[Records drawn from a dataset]
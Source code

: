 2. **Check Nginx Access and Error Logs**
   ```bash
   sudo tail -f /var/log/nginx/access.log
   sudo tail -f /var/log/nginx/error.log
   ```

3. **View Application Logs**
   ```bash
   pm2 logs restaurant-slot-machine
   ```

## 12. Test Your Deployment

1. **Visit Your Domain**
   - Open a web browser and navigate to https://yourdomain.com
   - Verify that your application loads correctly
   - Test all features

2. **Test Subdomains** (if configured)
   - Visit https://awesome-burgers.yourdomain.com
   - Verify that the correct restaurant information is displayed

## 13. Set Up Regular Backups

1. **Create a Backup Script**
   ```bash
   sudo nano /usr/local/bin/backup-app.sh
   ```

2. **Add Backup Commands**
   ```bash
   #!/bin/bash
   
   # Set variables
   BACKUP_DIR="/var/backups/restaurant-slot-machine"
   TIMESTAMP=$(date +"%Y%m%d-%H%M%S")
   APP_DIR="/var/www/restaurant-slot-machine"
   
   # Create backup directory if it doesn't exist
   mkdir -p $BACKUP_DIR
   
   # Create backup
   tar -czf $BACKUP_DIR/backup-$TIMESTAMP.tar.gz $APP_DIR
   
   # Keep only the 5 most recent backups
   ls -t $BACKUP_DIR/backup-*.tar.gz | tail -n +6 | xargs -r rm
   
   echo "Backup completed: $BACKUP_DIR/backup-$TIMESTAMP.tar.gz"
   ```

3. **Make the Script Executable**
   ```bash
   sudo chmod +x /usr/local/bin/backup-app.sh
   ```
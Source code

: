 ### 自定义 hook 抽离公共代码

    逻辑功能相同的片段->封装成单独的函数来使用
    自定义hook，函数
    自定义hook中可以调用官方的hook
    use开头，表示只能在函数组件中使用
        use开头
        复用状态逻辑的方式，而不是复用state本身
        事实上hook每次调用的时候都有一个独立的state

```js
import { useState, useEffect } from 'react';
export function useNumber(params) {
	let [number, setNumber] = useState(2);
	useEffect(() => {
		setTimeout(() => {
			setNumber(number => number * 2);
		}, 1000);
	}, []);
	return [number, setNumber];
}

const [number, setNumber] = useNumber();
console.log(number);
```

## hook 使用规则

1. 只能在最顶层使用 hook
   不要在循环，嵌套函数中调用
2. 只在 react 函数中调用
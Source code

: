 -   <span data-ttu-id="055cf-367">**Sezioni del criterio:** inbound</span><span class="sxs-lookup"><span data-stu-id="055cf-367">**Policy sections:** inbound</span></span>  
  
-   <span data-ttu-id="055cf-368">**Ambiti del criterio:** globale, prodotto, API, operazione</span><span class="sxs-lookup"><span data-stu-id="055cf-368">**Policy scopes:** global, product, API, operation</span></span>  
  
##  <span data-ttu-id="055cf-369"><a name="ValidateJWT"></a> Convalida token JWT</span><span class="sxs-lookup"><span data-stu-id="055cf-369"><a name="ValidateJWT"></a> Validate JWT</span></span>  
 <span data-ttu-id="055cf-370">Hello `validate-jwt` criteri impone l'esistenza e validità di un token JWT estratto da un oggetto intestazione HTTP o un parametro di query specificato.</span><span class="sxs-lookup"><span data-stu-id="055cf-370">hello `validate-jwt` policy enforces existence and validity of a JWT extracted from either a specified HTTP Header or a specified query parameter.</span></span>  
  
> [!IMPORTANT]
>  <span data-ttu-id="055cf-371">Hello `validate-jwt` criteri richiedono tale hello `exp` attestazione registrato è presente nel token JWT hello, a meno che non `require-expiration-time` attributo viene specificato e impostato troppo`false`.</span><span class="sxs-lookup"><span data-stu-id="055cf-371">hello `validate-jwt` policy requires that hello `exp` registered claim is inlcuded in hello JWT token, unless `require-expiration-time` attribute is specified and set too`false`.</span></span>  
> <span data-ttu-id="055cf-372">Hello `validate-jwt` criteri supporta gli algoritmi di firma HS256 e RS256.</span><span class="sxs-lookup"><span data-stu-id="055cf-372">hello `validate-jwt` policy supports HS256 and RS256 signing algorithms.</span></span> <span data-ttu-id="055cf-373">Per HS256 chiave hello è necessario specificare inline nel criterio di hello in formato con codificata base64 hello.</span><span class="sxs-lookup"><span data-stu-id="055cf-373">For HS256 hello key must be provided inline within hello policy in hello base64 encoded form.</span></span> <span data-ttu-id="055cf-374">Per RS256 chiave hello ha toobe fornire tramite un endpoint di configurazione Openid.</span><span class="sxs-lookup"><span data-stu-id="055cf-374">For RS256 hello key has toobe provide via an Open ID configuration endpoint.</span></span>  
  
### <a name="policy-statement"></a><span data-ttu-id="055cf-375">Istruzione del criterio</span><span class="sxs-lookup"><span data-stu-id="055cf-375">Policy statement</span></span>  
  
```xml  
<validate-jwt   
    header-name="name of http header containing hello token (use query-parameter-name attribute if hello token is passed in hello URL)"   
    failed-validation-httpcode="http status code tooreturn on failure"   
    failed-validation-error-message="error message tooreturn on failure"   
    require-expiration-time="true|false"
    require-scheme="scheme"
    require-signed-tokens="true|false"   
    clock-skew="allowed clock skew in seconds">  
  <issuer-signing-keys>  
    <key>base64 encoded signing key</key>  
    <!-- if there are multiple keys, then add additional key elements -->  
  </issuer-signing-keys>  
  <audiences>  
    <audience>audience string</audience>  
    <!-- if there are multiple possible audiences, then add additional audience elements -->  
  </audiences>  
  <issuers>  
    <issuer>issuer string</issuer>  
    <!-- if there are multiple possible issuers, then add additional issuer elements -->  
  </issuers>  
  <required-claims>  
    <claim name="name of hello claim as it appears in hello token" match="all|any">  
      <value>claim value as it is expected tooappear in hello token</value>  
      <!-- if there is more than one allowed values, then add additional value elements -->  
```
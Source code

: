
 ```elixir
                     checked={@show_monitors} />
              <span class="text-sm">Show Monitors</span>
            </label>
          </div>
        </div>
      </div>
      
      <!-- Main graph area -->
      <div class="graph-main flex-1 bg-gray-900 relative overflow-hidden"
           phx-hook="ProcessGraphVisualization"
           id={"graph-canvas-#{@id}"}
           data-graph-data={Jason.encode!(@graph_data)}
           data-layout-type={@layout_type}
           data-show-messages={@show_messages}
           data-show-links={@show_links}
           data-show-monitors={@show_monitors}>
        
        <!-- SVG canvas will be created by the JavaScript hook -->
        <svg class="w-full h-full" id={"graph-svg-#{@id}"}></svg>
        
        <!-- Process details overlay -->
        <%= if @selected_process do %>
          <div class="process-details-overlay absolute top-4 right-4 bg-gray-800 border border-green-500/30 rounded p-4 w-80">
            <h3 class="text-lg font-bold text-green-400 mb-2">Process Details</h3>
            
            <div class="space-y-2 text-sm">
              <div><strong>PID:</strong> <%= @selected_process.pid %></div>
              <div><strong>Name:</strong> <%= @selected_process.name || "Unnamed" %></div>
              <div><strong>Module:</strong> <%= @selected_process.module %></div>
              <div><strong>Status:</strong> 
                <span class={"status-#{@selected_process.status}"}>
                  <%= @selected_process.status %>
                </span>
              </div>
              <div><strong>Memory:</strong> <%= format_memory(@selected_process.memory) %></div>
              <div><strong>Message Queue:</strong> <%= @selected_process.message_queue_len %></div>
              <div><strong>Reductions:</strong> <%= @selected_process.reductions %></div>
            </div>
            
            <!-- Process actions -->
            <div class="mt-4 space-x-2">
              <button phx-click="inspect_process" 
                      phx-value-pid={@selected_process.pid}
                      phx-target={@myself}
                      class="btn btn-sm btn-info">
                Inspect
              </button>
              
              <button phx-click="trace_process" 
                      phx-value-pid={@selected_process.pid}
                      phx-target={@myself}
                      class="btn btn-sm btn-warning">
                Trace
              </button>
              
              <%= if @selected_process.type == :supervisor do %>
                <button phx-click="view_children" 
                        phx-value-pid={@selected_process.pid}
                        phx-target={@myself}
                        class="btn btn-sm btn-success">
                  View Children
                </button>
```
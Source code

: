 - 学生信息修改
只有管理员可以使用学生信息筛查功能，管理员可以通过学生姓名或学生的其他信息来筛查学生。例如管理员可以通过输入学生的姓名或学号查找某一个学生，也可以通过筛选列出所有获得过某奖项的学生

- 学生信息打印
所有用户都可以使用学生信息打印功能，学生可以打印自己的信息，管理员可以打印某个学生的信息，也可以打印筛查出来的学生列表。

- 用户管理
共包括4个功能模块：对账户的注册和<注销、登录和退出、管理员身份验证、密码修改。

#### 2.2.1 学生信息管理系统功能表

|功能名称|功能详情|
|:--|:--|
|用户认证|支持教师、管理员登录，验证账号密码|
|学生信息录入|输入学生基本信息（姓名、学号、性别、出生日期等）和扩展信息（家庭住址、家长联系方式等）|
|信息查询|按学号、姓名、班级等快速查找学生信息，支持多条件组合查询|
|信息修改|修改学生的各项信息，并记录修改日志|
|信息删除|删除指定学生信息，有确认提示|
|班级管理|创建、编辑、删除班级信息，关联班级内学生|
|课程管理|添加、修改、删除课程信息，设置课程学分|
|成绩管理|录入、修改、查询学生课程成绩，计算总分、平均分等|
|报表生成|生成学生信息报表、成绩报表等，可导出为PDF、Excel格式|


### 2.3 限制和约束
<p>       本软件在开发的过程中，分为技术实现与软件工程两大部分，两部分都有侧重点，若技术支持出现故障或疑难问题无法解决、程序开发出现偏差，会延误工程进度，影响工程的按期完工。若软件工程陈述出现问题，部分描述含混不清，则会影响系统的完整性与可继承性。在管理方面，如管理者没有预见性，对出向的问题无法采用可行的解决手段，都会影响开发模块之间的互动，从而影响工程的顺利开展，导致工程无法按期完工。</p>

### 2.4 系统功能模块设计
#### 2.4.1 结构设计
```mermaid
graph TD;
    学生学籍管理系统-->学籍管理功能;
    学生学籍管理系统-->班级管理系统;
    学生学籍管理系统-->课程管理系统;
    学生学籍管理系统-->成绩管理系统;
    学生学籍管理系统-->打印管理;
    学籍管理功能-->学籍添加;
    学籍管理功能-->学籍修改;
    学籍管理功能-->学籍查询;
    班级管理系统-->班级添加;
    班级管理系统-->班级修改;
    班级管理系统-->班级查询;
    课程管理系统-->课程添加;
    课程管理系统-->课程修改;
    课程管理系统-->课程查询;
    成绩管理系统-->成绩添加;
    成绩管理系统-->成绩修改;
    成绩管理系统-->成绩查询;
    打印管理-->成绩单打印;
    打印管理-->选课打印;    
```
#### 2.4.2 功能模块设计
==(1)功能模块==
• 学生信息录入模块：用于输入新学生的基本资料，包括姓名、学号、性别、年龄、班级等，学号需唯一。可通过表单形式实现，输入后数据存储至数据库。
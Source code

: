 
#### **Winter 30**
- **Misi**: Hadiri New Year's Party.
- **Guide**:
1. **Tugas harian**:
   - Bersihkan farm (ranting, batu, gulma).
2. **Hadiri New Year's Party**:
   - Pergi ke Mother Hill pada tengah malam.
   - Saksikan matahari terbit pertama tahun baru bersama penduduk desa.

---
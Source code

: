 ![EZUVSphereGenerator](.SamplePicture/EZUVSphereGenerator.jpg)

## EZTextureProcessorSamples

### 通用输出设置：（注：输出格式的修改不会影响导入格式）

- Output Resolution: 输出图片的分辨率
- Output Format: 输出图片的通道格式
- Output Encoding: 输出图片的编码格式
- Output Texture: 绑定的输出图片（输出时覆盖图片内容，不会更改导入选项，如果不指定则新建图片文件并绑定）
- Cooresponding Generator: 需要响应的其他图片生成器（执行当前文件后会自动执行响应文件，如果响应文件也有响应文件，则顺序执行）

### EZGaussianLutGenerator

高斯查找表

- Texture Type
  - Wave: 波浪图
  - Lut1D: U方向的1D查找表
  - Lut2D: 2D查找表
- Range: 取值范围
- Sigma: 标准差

**EXERCISE OBJECTIVE:**
Retype the records above from the very first line down to the line with "- Verify that the", keeping both of those lines. Include nothing beyond them.

**SOLUTION BELOW:**
Source code

: 2. **Check Nginx Access and Error Logs**
   ```bash
   sudo tail -f /var/log/nginx/access.log
   sudo tail -f /var/log/nginx/error.log
   ```

3. **View Application Logs**
   ```bash
   pm2 logs restaurant-slot-machine
   ```

## 12. Test Your Deployment

1. **Visit Your Domain**
   - Open a web browser and navigate to https://yourdomain.com
   - Verify that your application loads correctly
   - Test all features

2. **Test Subdomains** (if configured)
   - Visit https://awesome-burgers.yourdomain.com
   - Verify that the correct restaurant information is displayed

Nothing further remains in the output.